Man habe entschieden, so teilt er mit, bestehende Verträge mit Informatikdienstleistern des Bundes zu überprüfen. Nötigenfalls sollen sie so angepasst werden, dass die Cybersicherheit der Dienstleister verbessert wird und der Bund im Fall eines erfolgreichen Hackerangriffs rascher reagieren kann. Damit und mit der Definition von Anforderungen im Beschaffungsprozess solle sichergestellt werden, dass Lieferanten des Bundes definierte Schutzstandards in Bezug auf Cyberangriffe einhalten müssen.
Administrativuntersuchung des Xplain-Hacks
Ausserdem plant der Bundesrat eine Administrativuntersuchung des Xplain-Vorfalls. Eine unabhängige Stelle solle analysieren, ob, wo und weshalb von Xplain die Sicherheitsvorgaben des Bundes mangelhaft umgesetzt worden sind. Ziel sei, einen ähnlichen Vorfall in Zukunft zu verhindern. Das Mandat für diese Untersuchung werde gegenwärtig vom Eidgenössischen Finanzdepartement zusammen mit dem PSK-D erarbeitet. Wie uns die Pressestelle des EFD erklärte, ist es noch nicht geklärt, ob ein Unternehmen oder eine Behörde die Untersuchung ausführen soll. Dies werde im Mandat festgelegt, das noch in Arbeit ist.
Was bedeutet das für die Zukunft des IT-Dienstleisters? Könnte das Ergebnis dieser Untersuchung verheerend ausfallen? Offensichtlich will der Bundesrat zumindest ein Sicherheitsnetz spannen. Xplain sei für nationale und kantonale Behörden ein zentraler IT-Dienstleister, schreibt er. Der Bundesrat habe deshalb das Eidgenössische Justiz- und Polizeidepartement beauftragt, unter Beizug der KKJPD und des EFD Massnahmen zu prüfen, um die Wartung und Weiterentwicklung der essenziellen Softwarekomponenten von Xplain sicherzustellen.

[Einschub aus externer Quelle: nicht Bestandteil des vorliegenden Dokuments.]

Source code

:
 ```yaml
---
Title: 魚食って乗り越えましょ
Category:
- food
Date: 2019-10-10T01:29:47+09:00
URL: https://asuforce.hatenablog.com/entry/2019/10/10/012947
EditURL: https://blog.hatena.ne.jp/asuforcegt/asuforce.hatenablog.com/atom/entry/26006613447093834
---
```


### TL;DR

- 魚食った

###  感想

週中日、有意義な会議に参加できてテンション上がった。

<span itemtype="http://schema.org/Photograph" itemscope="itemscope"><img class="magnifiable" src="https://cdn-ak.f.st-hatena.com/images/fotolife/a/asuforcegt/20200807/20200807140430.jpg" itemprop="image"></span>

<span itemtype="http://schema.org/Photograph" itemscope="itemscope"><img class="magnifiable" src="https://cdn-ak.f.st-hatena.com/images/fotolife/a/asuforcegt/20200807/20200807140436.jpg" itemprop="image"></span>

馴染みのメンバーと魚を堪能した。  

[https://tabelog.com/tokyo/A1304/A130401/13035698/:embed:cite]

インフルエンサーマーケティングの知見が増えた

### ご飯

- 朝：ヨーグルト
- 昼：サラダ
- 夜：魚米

Die Analyse des von Play veröffentlichten Datenpakets ist derweil weiterhin in Gang. Da es mehrere Millionen Dateien umfasst, werden diese Arbeiten noch einige weitere Wochen oder gar Monate in Anspruch nehmen, so der Bundesrat.
Am 23. Mai wurde bekannt, dass die Ransomware-Bande Play
die IT-Systeme des Schweizer IT-Dienstleister Xplain geknackt und eine grosse Menge an Daten gestohlen hat. Das Unternehmen liefert Fachapplikationen, Software-Entwicklung sowie Support für Sicherheitsbehörden und Verwaltungen. Zu seinen Kunden gehören diverse Kantonspolizeien, die SBB und auch die Bundesverwaltung. Nach einigen Tagen begann die Bande, einzelne Dateien im Darknet zu veröffentlichen. Mitte Juni folgte das wahrscheinlich komplette Datenpaket, in dem sich
auch viele Daten der Bundesverwaltung befinden.